◆ **TASK GOAL**
Going down the data below, set down exactly the line with "just 2-3 days." and each line after it through the line with "- **Heart rate"; no other lines.

===== DATA SUPPLIED =====

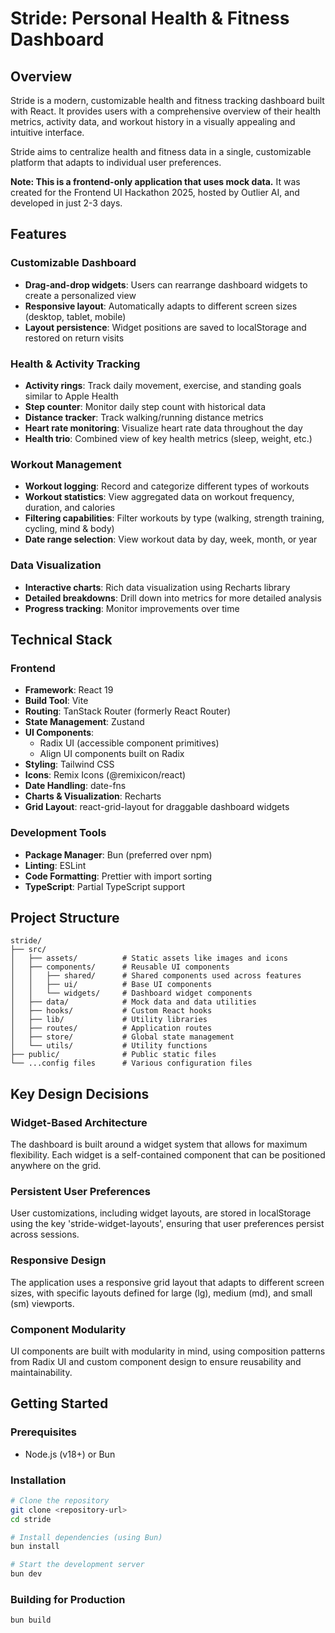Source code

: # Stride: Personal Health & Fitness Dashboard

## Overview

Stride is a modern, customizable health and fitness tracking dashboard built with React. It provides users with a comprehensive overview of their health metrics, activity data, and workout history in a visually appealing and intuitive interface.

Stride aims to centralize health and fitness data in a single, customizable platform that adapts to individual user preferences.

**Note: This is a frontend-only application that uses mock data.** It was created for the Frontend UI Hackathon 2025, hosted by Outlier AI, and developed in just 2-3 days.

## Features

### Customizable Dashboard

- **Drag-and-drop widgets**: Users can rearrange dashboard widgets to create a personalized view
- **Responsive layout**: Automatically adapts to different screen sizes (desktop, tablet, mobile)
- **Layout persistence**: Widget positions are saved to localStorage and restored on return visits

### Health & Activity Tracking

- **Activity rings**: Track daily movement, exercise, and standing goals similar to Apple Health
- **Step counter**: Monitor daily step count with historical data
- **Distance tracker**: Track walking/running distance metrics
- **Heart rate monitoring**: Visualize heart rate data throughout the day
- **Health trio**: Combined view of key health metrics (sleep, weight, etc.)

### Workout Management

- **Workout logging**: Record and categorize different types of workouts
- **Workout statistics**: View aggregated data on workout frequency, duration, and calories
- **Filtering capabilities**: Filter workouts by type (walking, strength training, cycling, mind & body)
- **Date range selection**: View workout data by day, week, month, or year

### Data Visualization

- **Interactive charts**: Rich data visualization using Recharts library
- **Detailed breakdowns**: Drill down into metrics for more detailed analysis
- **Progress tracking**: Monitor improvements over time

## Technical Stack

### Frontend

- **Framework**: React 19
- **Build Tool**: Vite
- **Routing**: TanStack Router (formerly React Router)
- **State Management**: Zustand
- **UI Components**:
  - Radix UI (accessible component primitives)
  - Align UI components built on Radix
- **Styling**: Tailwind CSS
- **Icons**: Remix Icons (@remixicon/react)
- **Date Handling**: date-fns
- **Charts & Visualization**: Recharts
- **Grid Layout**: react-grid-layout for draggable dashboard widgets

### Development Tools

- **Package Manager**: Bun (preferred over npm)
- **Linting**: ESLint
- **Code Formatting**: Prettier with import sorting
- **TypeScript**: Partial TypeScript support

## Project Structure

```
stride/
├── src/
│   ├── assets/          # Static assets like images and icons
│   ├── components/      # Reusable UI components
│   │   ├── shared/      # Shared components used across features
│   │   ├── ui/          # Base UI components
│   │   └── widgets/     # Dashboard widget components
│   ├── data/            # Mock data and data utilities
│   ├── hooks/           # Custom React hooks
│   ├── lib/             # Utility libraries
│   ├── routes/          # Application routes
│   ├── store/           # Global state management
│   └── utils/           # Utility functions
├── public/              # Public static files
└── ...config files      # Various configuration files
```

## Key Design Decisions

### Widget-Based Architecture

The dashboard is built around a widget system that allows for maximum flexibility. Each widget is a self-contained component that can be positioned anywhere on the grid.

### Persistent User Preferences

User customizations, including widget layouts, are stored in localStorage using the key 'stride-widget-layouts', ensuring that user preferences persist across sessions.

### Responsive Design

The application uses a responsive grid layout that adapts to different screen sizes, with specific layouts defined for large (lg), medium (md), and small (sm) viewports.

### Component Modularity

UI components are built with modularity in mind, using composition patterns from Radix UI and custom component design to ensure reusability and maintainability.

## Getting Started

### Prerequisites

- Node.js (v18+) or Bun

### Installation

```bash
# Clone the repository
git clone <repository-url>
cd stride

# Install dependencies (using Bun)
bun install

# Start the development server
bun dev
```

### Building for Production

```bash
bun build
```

=====

◆ **ANSWER SPACE**
**Note: This is a frontend-only application that uses mock data.** It was created for the Frontend UI Hackathon 2025, hosted by Outlier AI, and developed in just 2-3 days.

## Features

### Customizable Dashboard

- **Drag-and-drop widgets**: Users can rearrange dashboard widgets to create a personalized view
- **Responsive layout**: Automatically adapts to different screen sizes (desktop, tablet, mobile)
- **Layout persistence**: Widget positions are saved to localStorage and restored on return visits

### Health & Activity Tracking

- **Activity rings**: Track daily movement, exercise, and standing goals similar to Apple Health
- **Step counter**: Monitor daily step count with historical data
- **Distance tracker**: Track walking/running distance metrics
- **Heart rate monitoring**: Visualize heart rate data throughout the day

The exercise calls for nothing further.